Nothing in the listing should be altered when it is copied, and no picture goes into the copy.

╭─ DATASET EXCERPTS

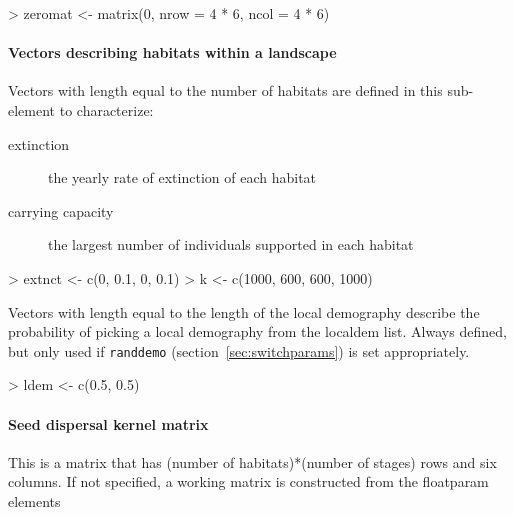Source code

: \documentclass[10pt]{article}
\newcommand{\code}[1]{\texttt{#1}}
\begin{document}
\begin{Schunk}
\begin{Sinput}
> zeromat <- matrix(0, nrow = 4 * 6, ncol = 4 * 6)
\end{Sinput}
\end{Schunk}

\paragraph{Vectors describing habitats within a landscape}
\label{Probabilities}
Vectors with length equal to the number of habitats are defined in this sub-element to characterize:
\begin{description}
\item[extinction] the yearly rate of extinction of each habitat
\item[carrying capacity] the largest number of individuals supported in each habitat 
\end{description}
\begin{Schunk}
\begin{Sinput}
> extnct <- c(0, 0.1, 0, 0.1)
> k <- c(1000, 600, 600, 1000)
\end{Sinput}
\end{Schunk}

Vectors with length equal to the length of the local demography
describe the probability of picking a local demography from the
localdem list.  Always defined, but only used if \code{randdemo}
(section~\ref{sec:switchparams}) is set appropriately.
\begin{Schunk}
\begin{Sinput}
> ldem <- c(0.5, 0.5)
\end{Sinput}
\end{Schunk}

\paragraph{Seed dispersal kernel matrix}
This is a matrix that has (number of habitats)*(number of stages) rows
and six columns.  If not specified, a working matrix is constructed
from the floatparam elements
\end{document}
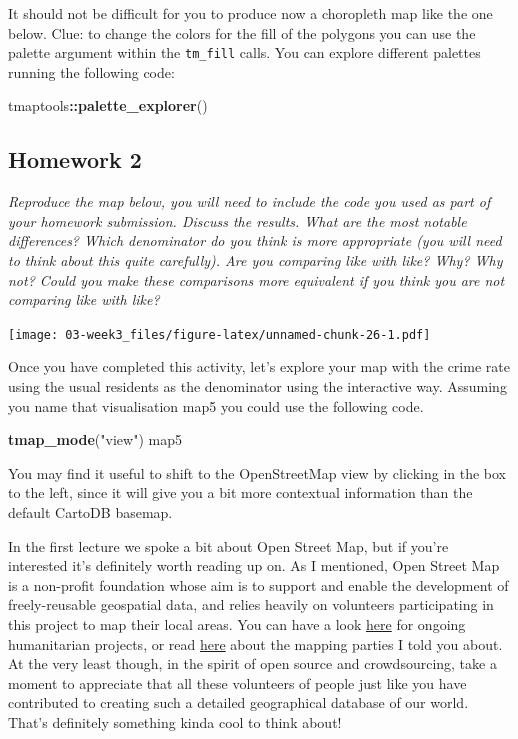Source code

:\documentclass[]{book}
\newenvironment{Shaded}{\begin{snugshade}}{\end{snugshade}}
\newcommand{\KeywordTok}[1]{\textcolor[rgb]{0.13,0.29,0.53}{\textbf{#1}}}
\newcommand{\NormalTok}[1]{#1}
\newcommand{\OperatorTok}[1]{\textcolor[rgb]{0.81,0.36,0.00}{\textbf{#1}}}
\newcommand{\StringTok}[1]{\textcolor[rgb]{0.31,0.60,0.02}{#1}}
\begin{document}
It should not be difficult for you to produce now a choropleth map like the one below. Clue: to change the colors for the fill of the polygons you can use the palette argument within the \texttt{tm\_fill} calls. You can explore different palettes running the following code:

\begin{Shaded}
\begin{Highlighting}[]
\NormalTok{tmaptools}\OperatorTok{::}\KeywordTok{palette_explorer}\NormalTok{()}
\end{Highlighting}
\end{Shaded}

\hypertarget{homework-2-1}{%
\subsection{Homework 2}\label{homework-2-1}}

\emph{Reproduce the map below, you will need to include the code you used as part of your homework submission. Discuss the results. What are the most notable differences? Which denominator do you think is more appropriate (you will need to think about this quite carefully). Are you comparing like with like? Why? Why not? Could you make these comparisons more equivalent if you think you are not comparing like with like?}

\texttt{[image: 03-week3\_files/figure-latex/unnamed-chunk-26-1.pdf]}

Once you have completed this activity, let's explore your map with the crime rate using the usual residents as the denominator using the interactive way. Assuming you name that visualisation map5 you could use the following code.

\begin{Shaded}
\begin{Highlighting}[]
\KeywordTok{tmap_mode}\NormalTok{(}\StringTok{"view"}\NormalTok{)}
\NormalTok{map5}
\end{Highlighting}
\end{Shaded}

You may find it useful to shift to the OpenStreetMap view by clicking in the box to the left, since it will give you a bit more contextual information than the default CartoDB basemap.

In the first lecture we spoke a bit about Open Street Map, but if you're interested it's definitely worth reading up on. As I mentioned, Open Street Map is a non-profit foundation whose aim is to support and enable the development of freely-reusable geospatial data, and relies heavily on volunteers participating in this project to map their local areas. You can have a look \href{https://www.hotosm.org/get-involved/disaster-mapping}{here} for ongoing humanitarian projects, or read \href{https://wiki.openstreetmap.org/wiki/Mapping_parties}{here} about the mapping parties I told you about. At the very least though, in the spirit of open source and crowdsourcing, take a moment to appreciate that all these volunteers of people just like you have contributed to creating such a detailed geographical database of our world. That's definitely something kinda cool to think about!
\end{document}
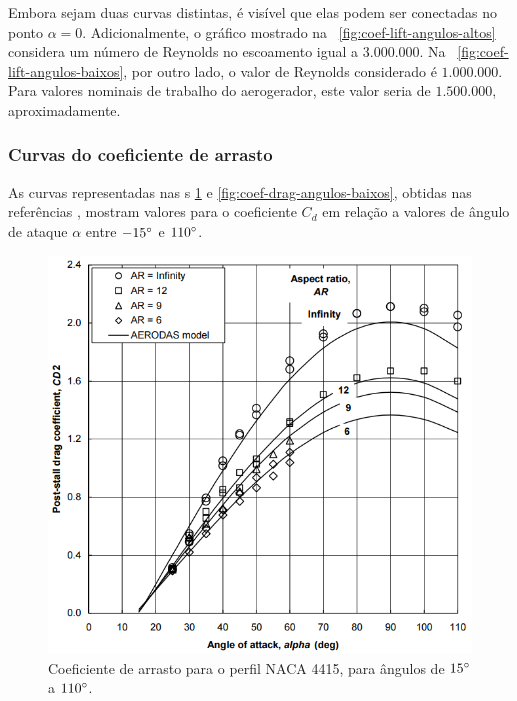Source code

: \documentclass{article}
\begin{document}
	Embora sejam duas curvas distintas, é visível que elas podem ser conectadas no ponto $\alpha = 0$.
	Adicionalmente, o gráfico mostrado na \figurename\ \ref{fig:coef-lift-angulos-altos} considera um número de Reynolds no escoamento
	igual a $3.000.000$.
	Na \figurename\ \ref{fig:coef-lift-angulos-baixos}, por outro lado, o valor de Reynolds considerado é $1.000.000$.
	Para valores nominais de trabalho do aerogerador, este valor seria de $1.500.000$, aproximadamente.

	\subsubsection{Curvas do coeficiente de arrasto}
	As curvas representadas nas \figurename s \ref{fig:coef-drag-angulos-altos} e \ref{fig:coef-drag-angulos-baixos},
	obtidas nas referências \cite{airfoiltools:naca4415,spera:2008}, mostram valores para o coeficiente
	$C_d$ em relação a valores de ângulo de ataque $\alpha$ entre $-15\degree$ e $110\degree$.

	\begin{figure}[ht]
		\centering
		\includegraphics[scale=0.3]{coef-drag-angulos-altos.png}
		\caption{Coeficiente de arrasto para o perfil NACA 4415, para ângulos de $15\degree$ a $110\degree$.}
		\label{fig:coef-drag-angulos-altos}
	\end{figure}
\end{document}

╰─

- **TASK SOLUTION**
Source code

: \documentclass[10pt]{article}
\newcommand{\code}[1]{\texttt{#1}}
\begin{document}
\begin{Schunk}
\begin{Sinput}
> zeromat <- matrix(0, nrow = 4 * 6, ncol = 4 * 6)
\end{Sinput}
\end{Schunk}

\paragraph{Vectors describing habitats within a landscape}
\label{Probabilities}
Vectors with length equal to the number of habitats are defined in this sub-element to characterize:
\begin{description}
\item[extinction] the yearly rate of extinction of each habitat
\item[carrying capacity] the largest number of individuals supported in each habitat 
\end{description}
\begin{Schunk}
\begin{Sinput}
> extnct <- c(0, 0.1, 0, 0.1)
> k <- c(1000, 600, 600, 1000)
\end{Sinput}
\end{Schunk}

Vectors with length equal to the length of the local demography
describe the probability of picking a local demography from the
localdem list.  Always defined, but only used if \code{randdemo}
(section~\ref{sec:switchparams}) is set appropriately.
\begin{Schunk}
\begin{Sinput}
> ldem <- c(0.5, 0.5)
\end{Sinput}
\end{Schunk}

\paragraph{Seed dispersal kernel matrix}
This is a matrix that has (number of habitats)*(number of stages) rows
and six columns.  If not specified, a working matrix is constructed
from the floatparam elements
\end{document}
Source code

:\documentclass[]{book}
\newenvironment{Shaded}{\begin{snugshade}}{\end{snugshade}}
\newcommand{\KeywordTok}[1]{\textcolor[rgb]{0.13,0.29,0.53}{\textbf{#1}}}
\newcommand{\NormalTok}[1]{#1}
\newcommand{\OperatorTok}[1]{\textcolor[rgb]{0.81,0.36,0.00}{\textbf{#1}}}
\newcommand{\StringTok}[1]{\textcolor[rgb]{0.31,0.60,0.02}{#1}}
\begin{document}
It should not be difficult for you to produce now a choropleth map like the one below. Clue: to change the colors for the fill of the polygons you can use the palette argument within the \texttt{tm\_fill} calls. You can explore different palettes running the following code:

\begin{Shaded}
\begin{Highlighting}[]
\NormalTok{tmaptools}\OperatorTok{::}\KeywordTok{palette_explorer}\NormalTok{()}
\end{Highlighting}
\end{Shaded}

\hypertarget{homework-2-1}{%
\subsection{Homework 2}\label{homework-2-1}}

\emph{Reproduce the map below, you will need to include the code you used as part of your homework submission. Discuss the results. What are the most notable differences? Which denominator do you think is more appropriate (you will need to think about this quite carefully). Are you comparing like with like? Why? Why not? Could you make these comparisons more equivalent if you think you are not comparing like with like?}

\texttt{[image: 03-week3\_files/figure-latex/unnamed-chunk-26-1.pdf]}

Once you have completed this activity, let's explore your map with the crime rate using the usual residents as the denominator using the interactive way. Assuming you name that visualisation map5 you could use the following code.

\begin{Shaded}
\begin{Highlighting}[]
\KeywordTok{tmap_mode}\NormalTok{(}\StringTok{"view"}\NormalTok{)}
\NormalTok{map5}
\end{Highlighting}
\end{Shaded}

You may find it useful to shift to the OpenStreetMap view by clicking in the box to the left, since it will give you a bit more contextual information than the default CartoDB basemap.

In the first lecture we spoke a bit about Open Street Map, but if you're interested it's definitely worth reading up on. As I mentioned, Open Street Map is a non-profit foundation whose aim is to support and enable the development of freely-reusable geospatial data, and relies heavily on volunteers participating in this project to map their local areas. You can have a look \href{https://www.hotosm.org/get-involved/disaster-mapping}{here} for ongoing humanitarian projects, or read \href{https://wiki.openstreetmap.org/wiki/Mapping_parties}{here} about the mapping parties I told you about. At the very least though, in the spirit of open source and crowdsourcing, take a moment to appreciate that all these volunteers of people just like you have contributed to creating such a detailed geographical database of our world. That's definitely something kinda cool to think about!
\end{document}
Source code

: \documentclass{article}
\begin{document}
	Embora sejam duas curvas distintas, é visível que elas podem ser conectadas no ponto $\alpha = 0$.
	Adicionalmente, o gráfico mostrado na \figurename\ \ref{fig:coef-lift-angulos-altos} considera um número de Reynolds no escoamento
	igual a $3.000.000$.
	Na \figurename\ \ref{fig:coef-lift-angulos-baixos}, por outro lado, o valor de Reynolds considerado é $1.000.000$.
	Para valores nominais de trabalho do aerogerador, este valor seria de $1.500.000$, aproximadamente.

	\subsubsection{Curvas do coeficiente de arrasto}
	As curvas representadas nas \figurename s \ref{fig:coef-drag-angulos-altos} e \ref{fig:coef-drag-angulos-baixos},
	obtidas nas referências \cite{airfoiltools:naca4415,spera:2008}, mostram valores para o coeficiente
	$C_d$ em relação a valores de ângulo de ataque $\alpha$ entre $-15\degree$ e $110\degree$.

	\begin{figure}[ht]
		\centering
		\includegraphics[scale=0.3]{coef-drag-angulos-altos.png}
		\caption{Coeficiente de arrasto para o perfil NACA 4415, para ângulos de $15\degree$ a $110\degree$.}
		\label{fig:coef-drag-angulos-altos}
	\end{figure}
\end{document}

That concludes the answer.